Pyrmont tower rejected after months of to and fro
The Star Casino has been dealt a major blow with its $530 million luxury casino and apartment tower plan rejected by the state’s planning commission.
The Sydney Morning Herald reported on Wednesday afternoon that the Independent Planning Commission found the “overly obtrusive” 237-metre building should not proceed.
There were concerns from the commission that the 66-storey tower was “inconsistent with current strategic planning for the site and locality and fails to promote the orderly use and development of land.”
The commission sided with the Department of Planning, Industry and Environment’s negative assessment of the plan.
The commission said on Wednesday the development would “result in unacceptable built form, including a tower of a height which is overly obtrusive and that will result in unreasonable and unacceptable impacts with respect to view loss, visual impact, and overshadowing.”
The project’s refusal is likely to spark furious opposition from The Star, business groups and the tourism sector, who all argued the project would draw tourists and ease a shortage of luxury hotels.
The decision will be welcomed by residents though and the majority of members of the City of Sydney council, who argued the project was out of character.
The Star lodged ambitious plans for a luxury 220-room Ritz-Carlton hotel and 204 residential apartments as part of a half-billion dollar power play in 2008 to lure wealthy Chinese tourists to the Harbour City.
The proposal also included a neighbourhood centre, library and function spaces.
There were more than 25 submissions against the plan, prompting the Independent Planning Commission to get involved in June.
The department’s rejection of the proposal unleashed a torrent of criticism from some development players and high-profile media supporters of the tower, including 2GB’s Alan Jones.
The results of a review by the Greater Sydney Commission on Pyrmont’s planning controls recommended developing a masterplan for the Pyrmont precinct considering the character and potential of its various districts, establishing a timeframe and options for implementation.
The three member panel said they considered the findings of that review and acknowledged The Star’s proposal was “located within a precinct which is evolving in terms of strategic context.”
“The commission takes the view that the outcomes of the Pyrmont review support an assessment of the application on merit against the existing statutory framework and strategic context of the area as opposed to a potential future context which at this stage is not yet known.”
City of Sydney Lord Mayor Clover Moore said the decision was “a win for the integrity of the planning system, for the community and for fairness.”
“The casino proposed a tower eight times the height allowed by the planning controls, which would have included 35 storeys of luxury residential apartments on a site zoned for commercial activity as well as overshadowing public spaces and parkland.”
Proposed Star building a challenge for architect
An architect appointed to review the contentious proposal for a residential and hotel tower at the Star Casino in Sydney described the building as “challenging to the eye and the mind”.
Architecture AU reported in September the Department of Planning, Industry and Environment determined that the proposal should be refused planning permission in July 2019.
The proposed 237-metre-tall tower, designed by FJMT, was deemed to be “unduly prominent”, “over assertive” and “not in the public interest”.
The IPC appointed architect Yvonne von Hartel to peer review the previous assessment by Peter Webber, a former New South Wales government architect, with the aim of assessing “the robustness and validity of the independent assessment and design advice.”
Von Hartel was also tasked with reviewing a number of other peer reviews and assessments produced as part of the approvals process.
Von Hartel’s assessment is even more critical of the proposal than Webber’s assessment on a number of points.
“The built form of the proposed development is challenging to the eye and the mind; a tower that tapers inwards at its base is contrary to ‘common sense’; the eye expects a thickening at the base not a constriction,” she writes in a section on built form.
“The tower itself is not sleek – rather it is a combination of cylindrical and part of cylindrical forms which start and stop apparently randomly.

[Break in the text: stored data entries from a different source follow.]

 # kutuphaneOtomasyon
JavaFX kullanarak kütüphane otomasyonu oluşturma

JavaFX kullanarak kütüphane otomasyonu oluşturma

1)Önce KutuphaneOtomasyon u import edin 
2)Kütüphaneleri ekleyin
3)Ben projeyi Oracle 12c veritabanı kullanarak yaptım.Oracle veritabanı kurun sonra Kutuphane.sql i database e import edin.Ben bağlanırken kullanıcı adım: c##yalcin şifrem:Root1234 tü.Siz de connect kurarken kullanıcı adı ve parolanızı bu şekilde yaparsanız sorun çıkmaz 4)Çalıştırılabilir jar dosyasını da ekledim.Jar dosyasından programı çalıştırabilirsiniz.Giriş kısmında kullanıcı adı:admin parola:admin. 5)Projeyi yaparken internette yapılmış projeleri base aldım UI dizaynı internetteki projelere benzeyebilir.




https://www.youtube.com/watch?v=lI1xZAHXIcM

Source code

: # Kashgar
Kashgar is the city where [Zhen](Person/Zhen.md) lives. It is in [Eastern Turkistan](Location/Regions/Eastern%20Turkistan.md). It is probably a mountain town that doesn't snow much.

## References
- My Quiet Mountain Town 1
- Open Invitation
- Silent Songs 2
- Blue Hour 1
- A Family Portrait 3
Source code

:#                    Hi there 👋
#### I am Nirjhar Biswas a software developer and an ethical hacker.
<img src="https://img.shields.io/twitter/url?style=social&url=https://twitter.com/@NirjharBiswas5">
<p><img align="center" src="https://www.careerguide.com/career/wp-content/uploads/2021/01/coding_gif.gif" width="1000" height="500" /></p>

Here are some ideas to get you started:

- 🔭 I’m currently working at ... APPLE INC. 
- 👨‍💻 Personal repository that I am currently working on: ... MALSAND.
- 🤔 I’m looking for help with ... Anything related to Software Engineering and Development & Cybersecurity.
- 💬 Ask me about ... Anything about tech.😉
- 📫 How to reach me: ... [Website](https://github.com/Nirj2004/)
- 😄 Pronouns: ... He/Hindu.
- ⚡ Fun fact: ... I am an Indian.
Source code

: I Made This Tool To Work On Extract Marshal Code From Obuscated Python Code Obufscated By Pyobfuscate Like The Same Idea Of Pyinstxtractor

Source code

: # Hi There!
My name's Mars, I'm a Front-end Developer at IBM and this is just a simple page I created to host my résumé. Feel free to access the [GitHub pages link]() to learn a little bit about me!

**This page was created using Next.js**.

The tower is striated – two horizontal breaks in regular floor to floor height and possible façade treatment (depending on the artistic licence shown in the renders).”
Von Hartel is also more critical of symbolic issues of the proposal.
“The proposed residential and hotel tower draw attention to the attached casino,” she said.
“If the development proceeds, it will be so much taller than any currently permissible development in the future and the singularity of a tower in Pyrmont and its disturbing built form will mark it as an intrusive object in the skyline.”
One issue Von Hartel takes with Webber’s report is its “limited” comments on the built form and the selection of the FJMT design over two others that were part of a design competition for the project.
“He suggests that the selected design is the best of the three competition designs and acknowledges that the preferred design is still problematic.
“He does not define why he thinks the selected design is the best of the three completed designs, suggesting only that it could be an elegant three-dimensional form when viewed as an isolated object, but not when placed in this location as it has no sympathy with its urban context.”